AppleInsider is supported by its audience and may earn commission as an Amazon Associate and affiliate partner on qualifying purchases. These affiliate partnerships do not influence our editorial content.
Sections of the 132-page document titled "Relative Evaluation Report on S1, iPhone" were shown during Friday's proceedings as an argument that Samsung willfully copied Apple's design patents, but the entire document wasn't admitted into evidence until Tuesday.
As reported by All Things D, the internal Samsung report was authored in 2010 by the company's engineering team which meticulously compares and contrasts the usability and design of the Galaxy S against the iPhone. Many of the results seem to be in favor of the iPhone's design implementation as Samsung's engineers offer solutions to make the Galaxy S UI operate more along the lines of iOS.

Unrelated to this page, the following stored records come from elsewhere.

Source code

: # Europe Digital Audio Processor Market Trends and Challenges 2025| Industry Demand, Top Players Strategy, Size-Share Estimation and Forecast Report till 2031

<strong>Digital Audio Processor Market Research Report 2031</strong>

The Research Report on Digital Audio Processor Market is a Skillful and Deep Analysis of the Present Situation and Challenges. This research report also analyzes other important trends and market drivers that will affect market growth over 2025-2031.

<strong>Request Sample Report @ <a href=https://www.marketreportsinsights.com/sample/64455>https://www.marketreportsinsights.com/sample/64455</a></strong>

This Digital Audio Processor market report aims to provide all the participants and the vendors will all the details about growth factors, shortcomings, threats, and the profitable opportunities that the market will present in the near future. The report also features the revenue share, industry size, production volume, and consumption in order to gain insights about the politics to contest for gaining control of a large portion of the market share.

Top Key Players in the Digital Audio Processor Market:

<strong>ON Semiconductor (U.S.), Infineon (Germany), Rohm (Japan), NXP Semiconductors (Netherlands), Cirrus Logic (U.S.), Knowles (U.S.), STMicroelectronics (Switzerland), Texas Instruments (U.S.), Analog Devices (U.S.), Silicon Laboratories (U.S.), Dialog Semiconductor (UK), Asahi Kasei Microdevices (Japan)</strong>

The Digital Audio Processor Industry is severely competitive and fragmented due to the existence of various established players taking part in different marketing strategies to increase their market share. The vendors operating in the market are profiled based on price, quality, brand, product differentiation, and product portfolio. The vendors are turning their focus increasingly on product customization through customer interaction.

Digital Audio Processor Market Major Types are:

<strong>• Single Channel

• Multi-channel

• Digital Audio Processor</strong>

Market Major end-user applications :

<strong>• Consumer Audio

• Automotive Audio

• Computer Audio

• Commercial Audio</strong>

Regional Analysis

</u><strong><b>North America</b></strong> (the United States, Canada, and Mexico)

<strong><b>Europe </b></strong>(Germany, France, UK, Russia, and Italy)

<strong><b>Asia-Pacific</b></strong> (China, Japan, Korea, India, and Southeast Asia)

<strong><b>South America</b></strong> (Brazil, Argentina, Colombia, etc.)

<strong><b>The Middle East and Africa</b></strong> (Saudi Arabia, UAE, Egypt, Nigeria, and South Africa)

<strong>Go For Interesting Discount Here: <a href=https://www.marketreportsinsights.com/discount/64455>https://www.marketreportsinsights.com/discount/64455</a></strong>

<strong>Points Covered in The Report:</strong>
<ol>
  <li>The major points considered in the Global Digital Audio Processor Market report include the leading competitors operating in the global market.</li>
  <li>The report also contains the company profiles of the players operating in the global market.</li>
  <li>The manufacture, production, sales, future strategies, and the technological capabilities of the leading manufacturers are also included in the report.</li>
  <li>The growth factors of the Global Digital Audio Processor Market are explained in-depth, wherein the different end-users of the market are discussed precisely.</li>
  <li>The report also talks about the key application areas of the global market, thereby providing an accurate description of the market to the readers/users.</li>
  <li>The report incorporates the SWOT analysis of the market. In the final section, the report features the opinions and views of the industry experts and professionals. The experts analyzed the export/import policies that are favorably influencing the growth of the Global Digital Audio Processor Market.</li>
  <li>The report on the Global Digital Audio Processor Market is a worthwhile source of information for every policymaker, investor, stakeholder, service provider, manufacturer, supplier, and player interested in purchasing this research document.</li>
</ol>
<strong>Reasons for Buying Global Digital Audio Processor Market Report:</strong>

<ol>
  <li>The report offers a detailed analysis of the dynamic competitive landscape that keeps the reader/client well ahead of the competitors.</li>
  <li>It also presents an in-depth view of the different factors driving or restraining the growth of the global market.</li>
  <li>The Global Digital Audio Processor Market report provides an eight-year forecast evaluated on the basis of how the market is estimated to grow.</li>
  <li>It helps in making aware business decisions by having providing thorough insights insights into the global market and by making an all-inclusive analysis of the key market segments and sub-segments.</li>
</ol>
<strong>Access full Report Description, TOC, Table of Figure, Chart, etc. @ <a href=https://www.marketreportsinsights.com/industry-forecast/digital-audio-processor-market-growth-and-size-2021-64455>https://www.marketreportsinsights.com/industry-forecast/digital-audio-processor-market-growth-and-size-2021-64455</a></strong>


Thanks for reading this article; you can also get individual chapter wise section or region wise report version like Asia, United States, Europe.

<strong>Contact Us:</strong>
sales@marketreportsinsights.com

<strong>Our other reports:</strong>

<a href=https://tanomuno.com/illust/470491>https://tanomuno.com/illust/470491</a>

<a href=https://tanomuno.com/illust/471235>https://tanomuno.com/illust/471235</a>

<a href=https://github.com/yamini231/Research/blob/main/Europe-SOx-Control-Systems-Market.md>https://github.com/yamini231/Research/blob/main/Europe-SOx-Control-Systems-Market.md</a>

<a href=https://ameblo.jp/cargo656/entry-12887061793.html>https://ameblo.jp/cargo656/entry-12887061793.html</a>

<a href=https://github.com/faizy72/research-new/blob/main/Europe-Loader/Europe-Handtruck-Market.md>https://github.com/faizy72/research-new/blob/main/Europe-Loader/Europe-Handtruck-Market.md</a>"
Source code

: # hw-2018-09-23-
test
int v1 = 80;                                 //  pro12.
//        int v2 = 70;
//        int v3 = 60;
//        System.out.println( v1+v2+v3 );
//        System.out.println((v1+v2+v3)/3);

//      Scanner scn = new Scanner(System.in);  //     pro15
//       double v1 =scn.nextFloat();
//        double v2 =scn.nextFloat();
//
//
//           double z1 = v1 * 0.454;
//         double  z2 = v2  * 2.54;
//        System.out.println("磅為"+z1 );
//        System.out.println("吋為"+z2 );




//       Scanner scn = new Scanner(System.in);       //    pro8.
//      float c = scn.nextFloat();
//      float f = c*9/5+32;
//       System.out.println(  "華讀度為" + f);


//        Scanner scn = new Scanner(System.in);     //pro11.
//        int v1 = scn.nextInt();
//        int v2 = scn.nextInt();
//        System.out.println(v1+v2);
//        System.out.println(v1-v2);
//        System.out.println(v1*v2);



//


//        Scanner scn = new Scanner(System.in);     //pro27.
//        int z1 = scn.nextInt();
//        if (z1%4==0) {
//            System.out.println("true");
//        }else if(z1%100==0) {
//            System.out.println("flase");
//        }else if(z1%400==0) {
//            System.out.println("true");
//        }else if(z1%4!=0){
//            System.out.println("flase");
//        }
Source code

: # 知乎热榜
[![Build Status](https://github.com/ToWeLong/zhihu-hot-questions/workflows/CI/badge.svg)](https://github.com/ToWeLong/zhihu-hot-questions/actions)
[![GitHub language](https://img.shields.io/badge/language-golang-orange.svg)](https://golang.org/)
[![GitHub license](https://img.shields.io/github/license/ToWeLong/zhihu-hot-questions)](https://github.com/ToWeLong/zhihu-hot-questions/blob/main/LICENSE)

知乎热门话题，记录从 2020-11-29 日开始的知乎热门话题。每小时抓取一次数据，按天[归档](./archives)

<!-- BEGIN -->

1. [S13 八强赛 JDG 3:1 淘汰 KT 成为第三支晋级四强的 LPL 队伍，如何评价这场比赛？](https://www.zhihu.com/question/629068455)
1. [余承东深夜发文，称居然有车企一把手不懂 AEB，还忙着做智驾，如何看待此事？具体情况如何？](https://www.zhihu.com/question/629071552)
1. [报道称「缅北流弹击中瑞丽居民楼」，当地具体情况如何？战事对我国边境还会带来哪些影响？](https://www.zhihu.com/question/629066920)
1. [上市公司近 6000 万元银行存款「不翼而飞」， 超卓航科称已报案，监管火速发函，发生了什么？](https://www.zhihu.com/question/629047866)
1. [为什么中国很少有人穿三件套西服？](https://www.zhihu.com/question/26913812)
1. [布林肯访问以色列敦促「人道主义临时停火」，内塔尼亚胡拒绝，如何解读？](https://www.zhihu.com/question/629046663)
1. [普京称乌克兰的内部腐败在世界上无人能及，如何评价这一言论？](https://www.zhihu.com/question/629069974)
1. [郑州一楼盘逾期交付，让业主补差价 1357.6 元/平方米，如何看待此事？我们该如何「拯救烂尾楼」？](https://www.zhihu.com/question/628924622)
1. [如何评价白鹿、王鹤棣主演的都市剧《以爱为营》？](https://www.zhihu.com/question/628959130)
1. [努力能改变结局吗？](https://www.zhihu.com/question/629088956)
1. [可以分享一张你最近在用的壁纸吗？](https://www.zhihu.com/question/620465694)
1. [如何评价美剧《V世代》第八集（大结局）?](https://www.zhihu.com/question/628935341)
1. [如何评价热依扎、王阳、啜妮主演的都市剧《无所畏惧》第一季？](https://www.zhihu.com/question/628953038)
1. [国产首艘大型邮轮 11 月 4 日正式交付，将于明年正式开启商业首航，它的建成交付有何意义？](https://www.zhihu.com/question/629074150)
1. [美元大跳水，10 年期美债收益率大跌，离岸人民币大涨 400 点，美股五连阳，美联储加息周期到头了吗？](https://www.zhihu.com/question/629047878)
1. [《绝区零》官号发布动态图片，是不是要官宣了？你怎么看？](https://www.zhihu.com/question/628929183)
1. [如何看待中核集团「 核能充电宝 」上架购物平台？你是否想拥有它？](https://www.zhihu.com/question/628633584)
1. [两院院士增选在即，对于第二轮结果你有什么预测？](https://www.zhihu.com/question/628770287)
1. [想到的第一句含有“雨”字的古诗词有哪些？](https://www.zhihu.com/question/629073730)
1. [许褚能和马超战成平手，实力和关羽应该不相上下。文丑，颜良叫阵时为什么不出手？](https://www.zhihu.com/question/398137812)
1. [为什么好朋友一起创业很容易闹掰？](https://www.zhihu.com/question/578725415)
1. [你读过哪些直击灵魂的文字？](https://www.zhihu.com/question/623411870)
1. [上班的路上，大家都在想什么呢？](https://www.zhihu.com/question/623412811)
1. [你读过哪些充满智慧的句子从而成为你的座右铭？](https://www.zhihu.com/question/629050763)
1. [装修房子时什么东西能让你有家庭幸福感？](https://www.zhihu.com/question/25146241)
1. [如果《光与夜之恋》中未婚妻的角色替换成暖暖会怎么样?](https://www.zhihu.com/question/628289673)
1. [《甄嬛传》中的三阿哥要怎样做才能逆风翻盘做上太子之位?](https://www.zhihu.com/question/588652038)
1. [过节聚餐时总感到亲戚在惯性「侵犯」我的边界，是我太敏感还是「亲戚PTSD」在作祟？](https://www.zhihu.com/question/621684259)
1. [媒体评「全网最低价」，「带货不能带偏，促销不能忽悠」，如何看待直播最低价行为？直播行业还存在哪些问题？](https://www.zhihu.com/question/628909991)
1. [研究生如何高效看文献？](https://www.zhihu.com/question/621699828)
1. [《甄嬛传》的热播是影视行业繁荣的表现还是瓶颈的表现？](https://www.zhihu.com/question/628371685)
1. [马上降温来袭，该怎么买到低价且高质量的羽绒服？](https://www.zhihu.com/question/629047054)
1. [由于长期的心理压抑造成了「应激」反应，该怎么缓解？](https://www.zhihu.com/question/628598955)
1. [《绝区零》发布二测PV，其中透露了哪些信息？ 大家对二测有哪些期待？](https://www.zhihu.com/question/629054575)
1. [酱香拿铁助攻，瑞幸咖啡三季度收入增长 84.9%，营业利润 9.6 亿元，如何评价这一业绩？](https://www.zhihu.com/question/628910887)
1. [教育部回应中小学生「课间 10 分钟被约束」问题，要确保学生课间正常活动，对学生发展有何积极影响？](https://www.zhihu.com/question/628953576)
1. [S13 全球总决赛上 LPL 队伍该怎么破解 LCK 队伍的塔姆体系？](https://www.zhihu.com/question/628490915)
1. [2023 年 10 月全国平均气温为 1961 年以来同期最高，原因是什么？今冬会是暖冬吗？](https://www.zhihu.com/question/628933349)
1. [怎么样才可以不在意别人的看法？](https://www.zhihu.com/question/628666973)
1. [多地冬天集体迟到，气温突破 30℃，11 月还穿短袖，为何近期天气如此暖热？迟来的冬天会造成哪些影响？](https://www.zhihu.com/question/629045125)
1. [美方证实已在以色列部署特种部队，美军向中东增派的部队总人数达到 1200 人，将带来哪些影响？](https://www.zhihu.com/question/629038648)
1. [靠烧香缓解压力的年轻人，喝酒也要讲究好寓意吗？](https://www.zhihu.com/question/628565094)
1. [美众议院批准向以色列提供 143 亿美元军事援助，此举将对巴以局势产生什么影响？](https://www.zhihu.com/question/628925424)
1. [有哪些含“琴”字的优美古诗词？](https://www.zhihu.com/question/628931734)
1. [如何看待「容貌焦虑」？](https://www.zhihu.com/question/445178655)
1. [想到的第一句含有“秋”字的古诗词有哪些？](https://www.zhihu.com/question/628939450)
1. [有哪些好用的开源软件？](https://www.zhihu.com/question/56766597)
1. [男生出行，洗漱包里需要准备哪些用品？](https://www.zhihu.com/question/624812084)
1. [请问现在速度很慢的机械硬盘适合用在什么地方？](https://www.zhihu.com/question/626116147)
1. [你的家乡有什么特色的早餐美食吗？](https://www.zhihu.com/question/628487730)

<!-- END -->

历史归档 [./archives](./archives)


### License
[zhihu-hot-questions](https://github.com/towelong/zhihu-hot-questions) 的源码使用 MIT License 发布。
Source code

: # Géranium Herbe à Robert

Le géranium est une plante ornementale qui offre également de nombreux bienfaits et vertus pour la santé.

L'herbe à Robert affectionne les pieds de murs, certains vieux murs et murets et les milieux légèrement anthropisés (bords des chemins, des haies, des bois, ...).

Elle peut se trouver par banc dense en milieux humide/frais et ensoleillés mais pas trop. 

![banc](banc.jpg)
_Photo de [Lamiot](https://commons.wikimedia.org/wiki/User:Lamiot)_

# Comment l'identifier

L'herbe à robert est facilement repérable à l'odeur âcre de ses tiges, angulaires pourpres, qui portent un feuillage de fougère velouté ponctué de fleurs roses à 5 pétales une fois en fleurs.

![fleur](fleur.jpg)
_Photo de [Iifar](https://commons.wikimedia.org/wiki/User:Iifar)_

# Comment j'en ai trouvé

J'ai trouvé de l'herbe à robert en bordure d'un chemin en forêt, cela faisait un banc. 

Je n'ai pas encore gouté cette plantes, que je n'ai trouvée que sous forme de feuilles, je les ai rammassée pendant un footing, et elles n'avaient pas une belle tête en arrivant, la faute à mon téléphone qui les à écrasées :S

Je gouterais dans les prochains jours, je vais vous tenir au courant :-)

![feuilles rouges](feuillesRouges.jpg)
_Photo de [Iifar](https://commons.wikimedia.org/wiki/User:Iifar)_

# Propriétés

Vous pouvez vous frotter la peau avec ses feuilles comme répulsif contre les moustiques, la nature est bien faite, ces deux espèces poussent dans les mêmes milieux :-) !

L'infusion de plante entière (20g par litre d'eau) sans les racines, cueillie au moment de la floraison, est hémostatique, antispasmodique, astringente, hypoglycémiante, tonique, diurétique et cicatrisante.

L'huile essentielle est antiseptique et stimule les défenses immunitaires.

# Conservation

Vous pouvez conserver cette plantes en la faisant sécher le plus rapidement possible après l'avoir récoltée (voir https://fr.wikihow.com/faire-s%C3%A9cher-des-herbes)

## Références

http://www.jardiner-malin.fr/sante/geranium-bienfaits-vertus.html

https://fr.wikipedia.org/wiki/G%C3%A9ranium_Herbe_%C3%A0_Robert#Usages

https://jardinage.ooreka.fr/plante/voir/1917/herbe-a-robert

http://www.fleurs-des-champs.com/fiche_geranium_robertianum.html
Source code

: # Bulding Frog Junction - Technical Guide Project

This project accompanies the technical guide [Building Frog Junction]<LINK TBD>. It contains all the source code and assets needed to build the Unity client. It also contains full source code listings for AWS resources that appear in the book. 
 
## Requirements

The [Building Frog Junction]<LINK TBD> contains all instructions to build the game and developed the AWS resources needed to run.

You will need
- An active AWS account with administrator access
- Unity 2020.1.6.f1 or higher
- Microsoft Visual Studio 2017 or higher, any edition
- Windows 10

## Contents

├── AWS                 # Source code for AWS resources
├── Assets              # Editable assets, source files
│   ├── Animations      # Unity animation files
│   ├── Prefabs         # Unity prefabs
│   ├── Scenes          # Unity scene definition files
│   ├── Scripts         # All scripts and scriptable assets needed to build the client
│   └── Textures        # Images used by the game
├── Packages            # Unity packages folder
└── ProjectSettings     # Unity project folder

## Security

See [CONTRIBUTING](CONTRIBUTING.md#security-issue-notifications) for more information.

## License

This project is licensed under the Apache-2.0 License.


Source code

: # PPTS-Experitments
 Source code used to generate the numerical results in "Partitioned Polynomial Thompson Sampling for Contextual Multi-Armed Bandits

The methodical report first compares the two handsets, points out the differences and offers "Directions for improvement" which sometimes take the form of Apple's already-instituted solution. Everything from home screen icons to phone apps were studied, bringing comments ranging from fixing screen overlapping to filling empty spaces with a "loading" sign as seen in the soon-to-be defunct iOS YouTube app.
Source: Apple v. Samsung court documents
While the document itself is not a silver bullet for Apple, it does illustrate that Samsung was well aware of the iPhone's design assets and was actively comparing its own products to the handset. This does not prove that willful infringement took place, however it does at least offer a look into Samsung's operating mindset.
The Cupertino company must still prove that Samsung infringed on its asserted design patents and Tuesday's document, while powerful, is unlikely to seal the case on its own.